INPUT RECORDS Block Start

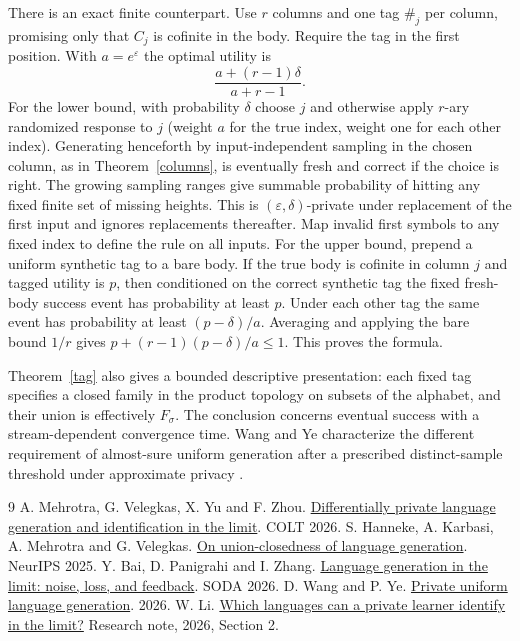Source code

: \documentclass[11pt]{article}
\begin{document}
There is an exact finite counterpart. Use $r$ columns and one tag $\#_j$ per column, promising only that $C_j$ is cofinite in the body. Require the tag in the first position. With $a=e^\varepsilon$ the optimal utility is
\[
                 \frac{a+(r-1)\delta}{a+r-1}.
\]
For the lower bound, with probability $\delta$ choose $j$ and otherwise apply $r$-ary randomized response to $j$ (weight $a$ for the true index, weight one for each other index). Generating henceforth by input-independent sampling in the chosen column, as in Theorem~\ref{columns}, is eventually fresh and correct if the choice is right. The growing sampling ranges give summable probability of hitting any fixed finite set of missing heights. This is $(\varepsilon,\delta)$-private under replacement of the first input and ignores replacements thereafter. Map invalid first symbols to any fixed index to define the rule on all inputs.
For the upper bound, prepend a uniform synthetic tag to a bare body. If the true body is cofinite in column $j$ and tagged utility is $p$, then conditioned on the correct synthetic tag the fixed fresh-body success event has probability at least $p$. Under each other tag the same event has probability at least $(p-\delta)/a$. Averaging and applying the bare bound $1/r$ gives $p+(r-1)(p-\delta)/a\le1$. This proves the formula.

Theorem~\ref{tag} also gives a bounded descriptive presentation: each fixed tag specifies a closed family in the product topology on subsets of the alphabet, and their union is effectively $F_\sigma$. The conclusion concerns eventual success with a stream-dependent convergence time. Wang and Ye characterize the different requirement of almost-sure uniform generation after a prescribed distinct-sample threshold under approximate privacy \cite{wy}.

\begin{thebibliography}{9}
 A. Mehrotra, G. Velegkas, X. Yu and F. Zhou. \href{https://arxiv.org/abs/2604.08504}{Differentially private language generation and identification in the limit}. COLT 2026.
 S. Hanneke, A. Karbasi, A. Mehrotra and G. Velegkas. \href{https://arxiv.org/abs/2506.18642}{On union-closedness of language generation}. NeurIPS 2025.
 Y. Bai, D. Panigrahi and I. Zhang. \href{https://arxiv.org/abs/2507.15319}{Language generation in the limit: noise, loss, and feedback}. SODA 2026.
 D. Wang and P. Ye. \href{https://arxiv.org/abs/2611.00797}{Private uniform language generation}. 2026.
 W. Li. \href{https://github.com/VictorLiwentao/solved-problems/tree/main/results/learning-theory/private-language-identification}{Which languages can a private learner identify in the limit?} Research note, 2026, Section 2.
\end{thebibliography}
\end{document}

INPUT RECORDS Block End

=== REQUIRED ACTION ===
In the material above, show every line where the word "union" turns up.

=== TASK ANSWER ===
Theorem~\ref{tag} also gives a bounded descriptive presentation: each fixed tag specifies a closed family in the product topology on subsets of the alphabet, and their union is effectively $F_\sigma$. The conclusion concerns eventual success with a stream-dependent convergence time. Wang and Ye characterize the different requirement of almost-sure uniform generation after a prescribed distinct-sample threshold under approximate privacy \cite{wy}.
 S. Hanneke, A. Karbasi, A. Mehrotra and G. Velegkas. \href{https://arxiv.org/abs/2506.18642}{On union-closedness of language generation}. NeurIPS 2025.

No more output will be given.